Merit-Based Board Appointments – Is Merit a Myth?

It’s never been more important to select a board appointee with the right skills, experience and capability. The fallout from the Royal Commission has highlighted boards that have been asleep at the wheel. In some cases, it has showcased high profile failings of individual board members who don’t possess the required skills and experience to deal with challenges the business has faced. These failings have resulted in a loss of confidence from other board members, investors and the business community.

The stakes have never been as high regarding reputational risk for under-performing board directors. The heat is on, more revelations are coming, and I predict that there will be more board director resignations from the banking and finance sectors before the end of the year.

When the Chair of AMP Catherine Brenner was forced to step down followed closely by three other female board directors who failed to attract support from the major investors, inevitably the focus shifted to gender diversity and whether female candidates had been appointed ahead of more experienced male directors. While this may have brought out the worst for both sides of the argument, shining a spotlight on this issue is imperative if we are going to improve boardroom composition and assemble a world-class board capable of dealing with today’s business challenges.

There is no doubt that many ASX boards have felt pressured and even compelled to appoint female board director candidates to achieve gender diversity targets set both formally and informally by the company and regulatory bodies. For example, director organisations such as the Australian Institute of Company Directors has been vigorously lobbying for 30% gender diversity by 2020. An ASX board that does not achieve this target or refuses to appoint females to the boardroom have been publicly named and shamed in an attempt to force the board to alter their position. 

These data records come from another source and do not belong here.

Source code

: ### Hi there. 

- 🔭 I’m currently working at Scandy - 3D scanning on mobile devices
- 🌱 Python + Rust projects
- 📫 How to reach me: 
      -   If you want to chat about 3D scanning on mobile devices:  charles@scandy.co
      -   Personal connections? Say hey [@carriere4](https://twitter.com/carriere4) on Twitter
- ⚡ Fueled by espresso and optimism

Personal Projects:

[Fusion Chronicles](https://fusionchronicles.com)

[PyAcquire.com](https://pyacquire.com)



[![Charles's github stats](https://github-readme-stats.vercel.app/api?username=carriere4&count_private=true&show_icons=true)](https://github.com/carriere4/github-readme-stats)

I don’t agree with this approach, and there continues to be a small number of ASX 100 boards that have refused to appoint board directors based on gender and continue to focus on merit-based board appointments.

Merit-based board appointments have been given a bad wrap. Some high profile feminists have even gone so far as to label merit as a myth. Having worked in executive search for nearly two decades, I find that a little hard to swallow. When assessing candidates, merit is your most important benchmark. Former Prime Minister Hon Julia Gillard has commented a number of times in her speeches on this topic that she believes that merit is equally distributed amongst the sexes and therefore there is no logical reason why a woman cannot be appointed to the board with equal merit. That may well be true, but we cannot and should not discount merit when appointing board directors. They must simply have the requisite skills, experience and capability to do the job and be the best possible option available in the market at the time of appointment.

Now, without going into a detailed review of the directors who stood down from the AMP board, let me make these observations. A media report stated that a global executive search firm had approached highly-regarded, former AMP CEO Andrew Mohl, to serve as the Chairman of the company. 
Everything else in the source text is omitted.